[Plain-text document sources]
※
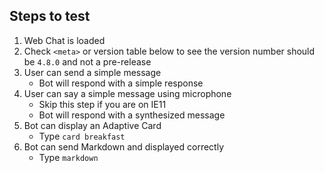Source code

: ## Steps to test

1. Web Chat is loaded
1. Check `<meta>` or version table below to see the version number should be `4.8.0` and not a pre-release
1. User can send a simple message
   - Bot will respond with a simple response
1. User can say a simple message using microphone
   - Skip this step if you are on IE11
   - Bot will respond with a synthesized message
1. Bot can display an Adaptive Card
   - Type `card breakfast`
1. Bot can send Markdown and displayed correctly
   - Type `markdown`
※
=== Work required ===
From the line containing "- Bot will respond with a simple response" to the last line of the records above, please write out every line exactly and add nothing.

=== Answer to this task ===
   - Bot will respond with a simple response
1. User can say a simple message using microphone
   - Skip this step if you are on IE11
   - Bot will respond with a synthesized message
1. Bot can display an Adaptive Card
   - Type `card breakfast`
1. Bot can send Markdown and displayed correctly
   - Type `markdown`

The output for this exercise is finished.